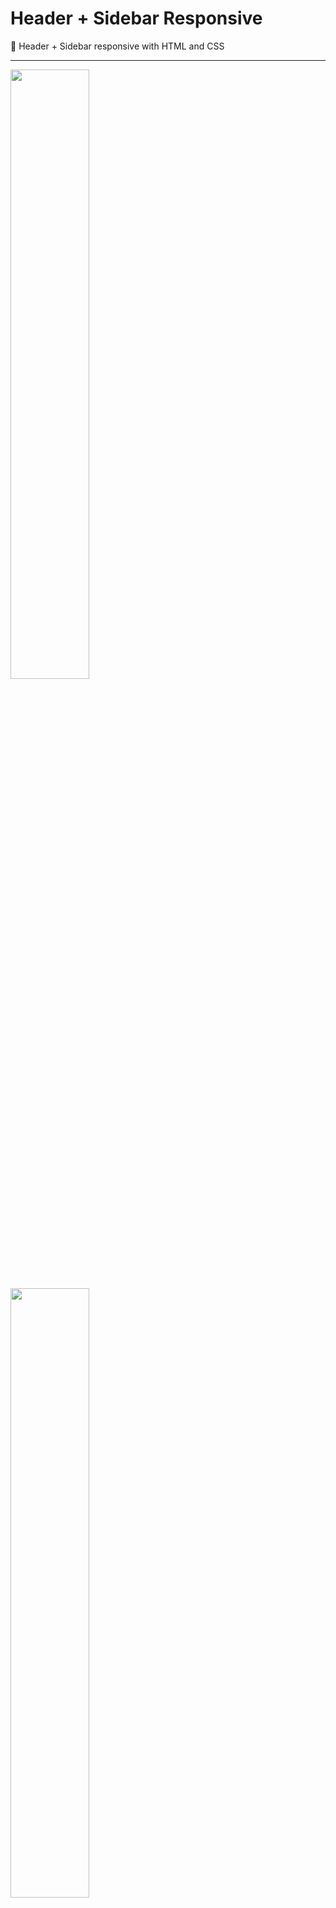 # Header + Sidebar Responsive
📌 Header + Sidebar responsive with HTML and CSS
<hr>
<div style="textAlign: center;">
<img style="width: 50%;" src="https://blogger.googleusercontent.com/img/b/R29vZ2xl/AVvXsEgCZ-WoV35On1v1p0uHW6tvaCdBKqgGPkmJ7T4AtFBIs_0fphqxngScyoxhUFSjllSTSlMlxYyjfr0r7U5VYML7znnsc41a-b4K6QOOzCLk_WgTfc07gV_ziGo0eULsmR6mLAEaQ9Nhmp-Yx43Ks3mJlnMyshxF1ffmJjTX8kO3xICHntQ9oXxBXHt2aA/s2880/Captura%20de%20Tela%202022-03-19%20a%CC%80s%2011.46.34.png">
<br>
<img style="width: 50%" src="https://blogger.googleusercontent.com/img/b/R29vZ2xl/AVvXsEirqYE4glzQVff0b7Ck8twbQfM8yk7wz0CFft_uEviS0tmEjw-QsF_67xF4WwL3xF9sRfUdBc6nMgRTX3_VMKTcftatnqpWSNE4reHfhiDW4QONdOtkqgajV6AqMqx9_-PQSXikTKKdGNtjuJ3JbNhbhjQMw2cSRKmyNgkepJDDGPLVXqbts64ZcJoq5g/s1404/Captura%20de%20Tela%202022-03-19%20a%CC%80s%2011.46.49.png">
<br>
<img style="width: 50%" src="https://blogger.googleusercontent.com/img/b/R29vZ2xl/AVvXsEi_MWvAwGQ00vH-cgfjgbPZkZcYJp9xptd8CaBL4Ugl_xN-idL91qKL57bL-OWtpXEtbgyKqLmS1HAetssO_T97YBK43PuTDwzTbPYfAW2MyH3vp2NyEi-xNeNFlLeEoka_nuha42UygtL-Q5wfhIFvbCFRFauvavGO6l8q3BRoHcs8Vb_7-UAMtkJSLg/s1396/Captura%20de%20Tela%202022-03-19%20a%CC%80s%2011.47.01.png">
 </div>
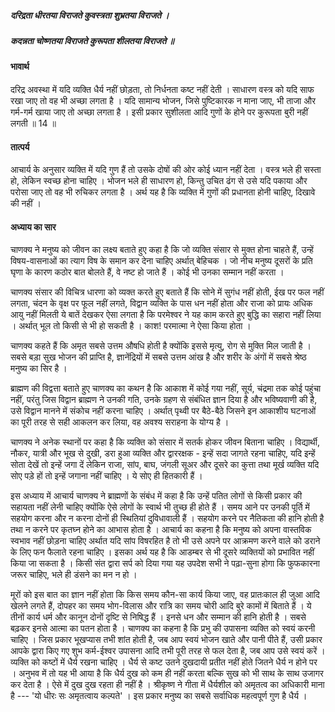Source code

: ##### दरिद्रता धीरतया विराजते कुवस्त्रता शुभ्रतया विराजते ।
##### कदन्नता चोष्णतया विराजते कुरूपता शीलतया विराजते ॥

#### भावार्थ

दरिद्र अवस्था में यदि व्यक्ति धैर्य नहीं छोड़ता, तो निर्धनता कष्ट नहीं देती । साधारण वस्त्र को यदि साफ रखा जाए तो वह भी अच्छा लगता है । यदि सामान्य भोजन, जिसे पुष्टिकारक न माना जाए, भी ताजा और गर्म-गर्म खाया जाए तो अच्छा लगता है । इसी प्रकार सुशीलता आदि गुणों के होने पर कुरूपता बुरी नहीं लगती ॥ 14 ॥

#### तात्पर्य

आचार्य के अनुसार व्यक्ति में यदि गुण हैं तो उसके दोषों की ओर कोई ध्यान नहीं देता । वस्त्र भले ही सस्ता हो, लेकिन स्वच्छ होना चाहिए । भोजन भले ही साधारण हो, किन्तु उचित ढंग से उसे यदि पकाया और परोसा जाए तो वह भी रुचिकर लगता है । अर्थ यह है कि व्यक्ति में गुणों की प्रधानता होनी चाहिए, दिखावे की नहीं ।

#### अध्याय का सार

चाणक्य ने मनुष्य को जीवन का लक्ष्य बताते हुए कहा है कि जो व्यक्ति संसार से मुक्त होना चाहते हैं, उन्हें विषय-वासनाओं का त्याग विष के समान कर देना चाहिए अर्थात् बेहिचक । जो नीच मनुष्य दूसरों के प्रति घृणा के कारण कठोर बात बोलते हैं, वे नष्ट हो जाते हैं । कोई भी उनका सम्मान नहीं करता ।

चाणक्य संसार की विचित्र धारणा को व्यक्त करते हुए बताते हैं कि सोने में सुगंध नहीं होती, ईख पर फल नहीं लगता, चंदन के वृक्ष पर फूल नहीं लगते, विद्वान व्यक्ति के पास धन नहीं होता और राजा को प्रायः अधिक आयु नहीं मिलती ये बातें देखकर ऐसा लगता है कि परमेश्वर ने यह काम करते हुए बुद्धि का सहारा नहीं लिया । अर्थात् भूल तो किसी से भी हो सकती है । काश! परमात्मा ने ऐसा किया होता ।

चाणक्य कहते हैं कि अमृत सबसे उत्तम औषधि होती है क्योंकि इससे मृत्यु, रोग से मुक्ति मिल जाती है । सबसे बड़ा सुख भोजन की प्राप्ति है, ज्ञानेंद्रियों में सबसे उत्तम आंख है और शरीर के अंगों में सबसे श्रेष्ठ मनुष्य का सिर है ।

ब्राह्मण की विद्वत्ता बताते हुए चाणक्य का कथन है कि आकाश में कोई गया नहीं, सूर्य, चंद्रमा तक कोई पहुंचा नहीं, परंतु जिस विद्वान ब्राह्मण ने उनकी गति, उनके ग्रहण से संबंधित ज्ञान दिया है और भविष्यवाणी की है, उसे विद्वान मानने में संकोच नहीं करना चाहिए । अर्थात् पृथ्वी पर बैठे-बैठे जिसने इन आकाशीय घटनाओं का पूरी तरह से सही आकलन कर लिया, वह अवश्य सराहना के योग्य है ।

चाणक्य ने अनेक स्थानों पर कहा है कि व्यक्ति को संसार में सतर्क होकर जीवन बिताना चाहिए । विद्यार्थी, नौकर, यात्री और भूख से दुखी, डरा हुआ व्यक्ति और द्वाररक्षक - इन्हें सदा जागते रहना चाहिए, यदि इन्हें सोता देखें तो इन्हें जगा दें लेकिन राजा, सांप, बाघ, जंगली सूअर और दूसरे का कुत्ता तथा मूर्ख व्यक्ति यदि सोए पड़े हों तो इन्हें जगाना नहीं चाहिए । ये सोए ही हितकारी हैं ।

इस अध्याय में आचार्य चाणक्य ने ब्राह्मणों के संबंध में कहा है कि उन्हें पतित लोगों से किसी प्रकार की सहायता नहीं लेनी चाहिए क्योंकि ऐसे लोगों के स्वार्थ भी तुच्छ ही होते हैं । समय आने पर उनकी पूर्ति में सहयोग करना और न करना दोनों ही स्थितियां दुविधावाली हैं । सहयोग करने पर नैतिकता की हानि होती है तथा न करने पर कृतघ्न होने का आभास होता है । आचार्य का कहना है कि मनुष्य को अपना वास्तविक स्वभाव नहीं छोड़ना चाहिए अर्थात यदि सांप विषरहित है तो भी उसे अपने पर आक्रमण करने वाले को डराने के लिए फन फैलाते रहना चाहिए । इसका अर्थ यह है कि आडम्बर से भी दूसरे व्यक्तियों को प्रभावित नहीं किया जा सकता है । किसी संत द्वारा सर्प को दिया गया यह उपदेश सभी ने पढ़ा-सुना होगा कि फुफकारना जरूर चाहिए, भले ही डंसने का मन न हो ।

मूरों को इस बात का ज्ञान नहीं होता कि किस समय कौन-सा कार्य किया जाए, वह प्रातःकाल ही जुआ आदि खेलने लगते हैं, दोपहर का समय भोग-विलास और रात्रि का समय चोरी आदि बुरे कामों में बिताते हैं । ये तीनों कार्य धर्म और कानून दोनों दृष्टि से निषिद्ध हैं । इनसे धन और सम्मान की हानि होती है । सबसे बढ़कर इनसे आत्मा का पतन होता है । चाणक्य का कहना है कि प्रभु की उपासना व्यक्ति को स्वयं करनी चाहिए । जिस प्रकार भूखप्यास तभी शांत होती है, जब आप स्वयं भोजन खाते और पानी पीते हैं, उसी प्रकार आपके द्वारा किए गए शुभ कर्म-ईश्वर उपासना आदि तभी पूरी तरह से फल देता है, जब आप उसे स्वयं करें । व्यक्ति को कष्टों में धैर्य रखना चाहिए । धैर्य से कष्ट उतने दुखदायी प्रतीत नहीं होते जितने धैर्य न होने पर । अनुभव में तो यह भी आया है कि धैर्य दुख को कम ही नहीं करता बल्कि सुख को भी साथ के साथ उजागर कर देता है । ऐसे में दुख दुख रहता ही नहीं है । श्रीकृष्ण ने गीता में धैर्यशील को अमृतत्व का अधिकारी माना है --- 'यो धीरः सः अमृतत्वाय कल्पते' । इस प्रकार मनुष्य का सबसे सर्वाधिक महत्वपूर्ण गुण है धैर्य ।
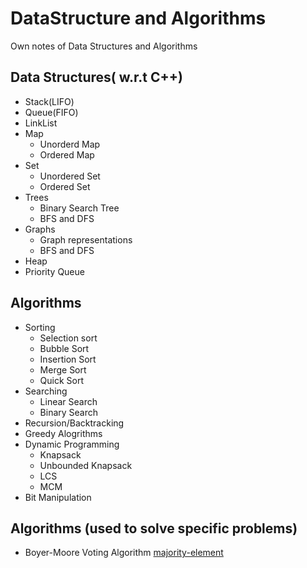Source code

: # DataStructure and Algorithms
Own notes of Data Structures and Algorithms

## Data Structures( w.r.t C++)
- Stack(LIFO)
- Queue(FIFO)
- LinkList
- Map
  - Unorderd Map
  - Ordered Map
- Set
  - Unordered Set
  - Ordered Set
- Trees
  - Binary Search Tree
  - BFS and DFS  
- Graphs
  - Graph representations   
  - BFS and DFS
- Heap
- Priority Queue

## Algorithms
- Sorting 
  - Selection sort
  - Bubble Sort
  - Insertion Sort
  - Merge Sort
  - Quick Sort
- Searching
  - Linear Search
  - Binary Search
- Recursion/Backtracking
- Greedy Alogrithms
- Dynamic Programming
  - Knapsack
  - Unbounded Knapsack
  - LCS
  - MCM
- Bit Manipulation

## Algorithms (used to solve specific problems)

- Boyer-Moore Voting Algorithm [majority-element](https://leetcode.com/problems/majority-element/)





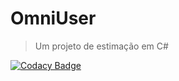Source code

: # OmniUser

> Um projeto de estimação em C#

[![Codacy Badge](https://app.codacy.com/project/badge/Grade/91b4789862c54f058500db4447b5fb6a)](https://app.codacy.com/gh/obrennomartins/omniuser/dashboard?utm_source=gh&utm_medium=referral&utm_content=&utm_campaign=Badge_grade)
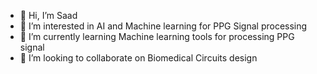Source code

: - 👋 Hi, I’m Saad
- 👀 I’m interested in AI and Machine learning for PPG Signal processing
- 🌱 I’m currently learning Machine learning tools for processing PPG signal 
- 💞️ I’m looking to collaborate on Biomedical Circuits design 

<!---
saadsur/saadsur is a ✨ special ✨ repository because its `README.md` (this file) appears on your GitHub profile.
You can click the Preview link to take a look at your changes.
--->
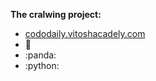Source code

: **The cralwing project:**

- [cododaily.vitoshacadely.com](https://codedaily.vitoshacademy.com/scraping-a-web-s…evel-with-python)
- :frog:
- :panda:
- :python:
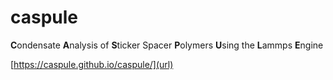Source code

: # caspule
**C**ondensate **A**nalysis of **S**ticker Spacer **P**olymers **U**sing the **L**ammps **E**ngine

[https://caspule.github.io/caspule/](url)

::::::::::

• _Work request_
When you reach the line holding "शुभ्रतया विराजते ।" in the records above, begin reproducing exactly, stop after the line holding "दरिद्र अवस्था में", and output nothing else.

• _Output of the task_
: ##### दरिद्रता धीरतया विराजते कुवस्त्रता शुभ्रतया विराजते ।
##### कदन्नता चोष्णतया विराजते कुरूपता शीलतया विराजते ॥

#### भावार्थ

दरिद्र अवस्था में यदि व्यक्ति धैर्य नहीं छोड़ता, तो निर्धनता कष्ट नहीं देती । साधारण वस्त्र को यदि साफ रखा जाए तो वह भी अच्छा लगता है । यदि सामान्य भोजन, जिसे पुष्टिकारक न माना जाए, भी ताजा और गर्म-गर्म खाया जाए तो अच्छा लगता है । इसी प्रकार सुशीलता आदि गुणों के होने पर कुरूपता बुरी नहीं लगती ॥ 14 ॥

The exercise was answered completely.